Segment Start: MATERIAL SUPPLIED
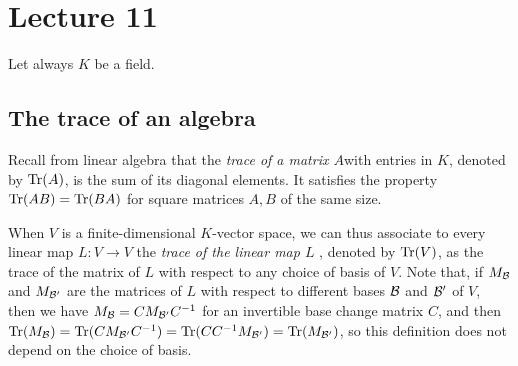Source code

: \documentclass[12pt, leqno, british]{amsart}
\author{Nicolas Daans}
\begin{document}
\section{Lecture 11}
Let always $K$ be a field.

\subsection{The trace of an algebra}
Recall from linear algebra that the \emph{trace of a matrix $A$}with entries in $K$, denoted by $\operatorname{Tr}(A)$, is the sum of its diagonal elements.
It satisfies the property $\operatorname{Tr}(AB) = \operatorname{Tr}(BA)$ for square matrices $A, B$ of the same size.

When $V$ is a finite-dimensional $K$-vector space, we can thus associate to every linear map $L : V \to V$ the \emph{trace of the linear map $L$} , denoted by $\operatorname{Tr}(V)$, as the trace of the matrix of $L$ with respect to any choice of basis of $V$.
Note that, if $M_{\mathcal{B}}$ and $M_{\mathcal{B}'}$ are the matrices of $L$ with respect to different bases $\mathcal{B}$ and $\mathcal{B}'$ of $V$, then we have $M_{\mathcal{B}} = CM_{\mathcal{B}'}C^{-1}$ for an invertible base change matrix $C$, and then $\operatorname{Tr}(M_{\mathcal{B}}) = \operatorname{Tr}(CM_{\mathcal{B}'}C^{-1}) = \operatorname{Tr}(CC^{-1}M_{\mathcal{B}'}) = \operatorname{Tr}(M_{\mathcal{B}'})$, so this definition does not depend on the choice of basis.
\end{document}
Segment End: MATERIAL SUPPLIED
→ WHAT IS EXPECTED
Copy out all lines of the listing where the word "algebra" appears.

→ WRITTEN ANSWER
\subsection{The trace of an algebra}
Recall from linear algebra that the \emph{trace of a matrix $A$}with entries in $K$, denoted by $\operatorname{Tr}(A)$, is the sum of its diagonal elements.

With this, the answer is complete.